_What the task asks:_ The entries are to be reproduced verbatim, and their pictures left out.

_Data shown:_
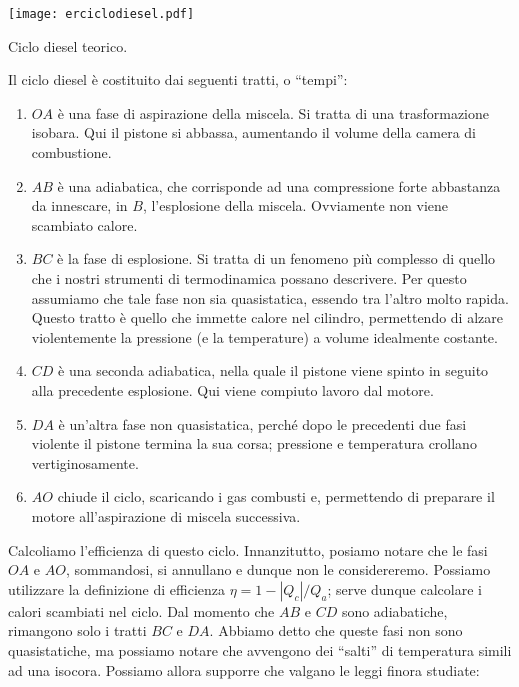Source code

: \begin{marginfigure}
    \centering
    \texttt{[image: erciclodiesel.pdf]}
    \caption{Ciclo diesel teorico.}
    \label{erciclodiesel}
\end{marginfigure}

\noindent Il ciclo diesel è costituito dai seguenti tratti, o
``tempi'':
\begin{enumerate}
    \item $OA$ è una fase di aspirazione della miscela. Si
    tratta di una trasformazione isobara. Qui il pistone si
    abbassa, aumentando il volume della camera di combustione.

    \item $AB$ è una adiabatica, che corrisponde ad una compressione
    forte abbastanza da innescare, in $B$, l'esplosione della
    miscela. Ovviamente non viene scambiato calore.

    \item $BC$ è la fase di esplosione. Si tratta di un fenomeno
    più complesso di quello che i nostri strumenti di termodinamica
    possano descrivere. Per questo assumiamo che tale fase non
    sia quasistatica, essendo tra l'altro molto rapida. Questo tratto
    è quello che immette calore
    nel cilindro, permettendo di alzare violentemente la pressione
    (e la temperature) a volume idealmente costante.

    \item $CD$ è una seconda adiabatica, nella quale il pistone
    viene spinto in seguito alla precedente esplosione. Qui viene
    compiuto lavoro dal motore.

    \item $DA$ è un'altra fase non quasistatica, perché dopo le
    precedenti due fasi violente il pistone termina la sua
    corsa; pressione e temperatura crollano vertiginosamente.

    \item $AO$ chiude il ciclo, scaricando i gas combusti e,
    permettendo di preparare il motore all'aspirazione di miscela
    successiva.
\end{enumerate}

Calcoliamo l'efficienza di questo ciclo. Innanzitutto, posiamo
notare che le fasi $OA$ e $AO$, sommandosi, si annullano e dunque
non le considereremo. Possiamo utilizzare la definizione di
efficienza $\eta = 1 - |Q_c|/Q_a$; serve dunque calcolare i
calori scambiati nel ciclo. Dal momento che $AB$ e $CD$ sono
adiabatiche, rimangono solo i tratti $BC$ e $DA$. Abbiamo detto
che queste fasi non sono quasistatiche, ma possiamo notare che
avvengono dei ``salti'' di temperatura simili ad una isocora.
Possiamo allora supporre che valgano le leggi finora studiate:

_Your response:_
Source code

: \begin{marginfigure}
    \centering
    \texttt{[image: erciclodiesel.pdf]}
    \caption{Ciclo diesel teorico.}
    \label{erciclodiesel}
\end{marginfigure}

\noindent Il ciclo diesel è costituito dai seguenti tratti, o
``tempi'':
\begin{enumerate}
    \item $OA$ è una fase di aspirazione della miscela. Si
    tratta di una trasformazione isobara. Qui il pistone si
    abbassa, aumentando il volume della camera di combustione.

    \item $AB$ è una adiabatica, che corrisponde ad una compressione
    forte abbastanza da innescare, in $B$, l'esplosione della
    miscela. Ovviamente non viene scambiato calore.

    \item $BC$ è la fase di esplosione. Si tratta di un fenomeno
    più complesso di quello che i nostri strumenti di termodinamica
    possano descrivere. Per questo assumiamo che tale fase non
    sia quasistatica, essendo tra l'altro molto rapida. Questo tratto
    è quello che immette calore
    nel cilindro, permettendo di alzare violentemente la pressione
    (e la temperature) a volume idealmente costante.

    \item $CD$ è una seconda adiabatica, nella quale il pistone
    viene spinto in seguito alla precedente esplosione. Qui viene
    compiuto lavoro dal motore.

    \item $DA$ è un'altra fase non quasistatica, perché dopo le
    precedenti due fasi violente il pistone termina la sua
    corsa; pressione e temperatura crollano vertiginosamente.

    \item $AO$ chiude il ciclo, scaricando i gas combusti e,
    permettendo di preparare il motore all'aspirazione di miscela
    successiva.
\end{enumerate}

Calcoliamo l'efficienza di questo ciclo. Innanzitutto, posiamo
notare che le fasi $OA$ e $AO$, sommandosi, si annullano e dunque
non le considereremo. Possiamo utilizzare la definizione di
efficienza $\eta = 1 - |Q_c|/Q_a$; serve dunque calcolare i
calori scambiati nel ciclo. Dal momento che $AB$ e $CD$ sono
adiabatiche, rimangono solo i tratti $BC$ e $DA$. Abbiamo detto
che queste fasi non sono quasistatiche, ma possiamo notare che
avvengono dei ``salti'' di temperatura simili ad una isocora.
Possiamo allora supporre che valgano le leggi finora studiate:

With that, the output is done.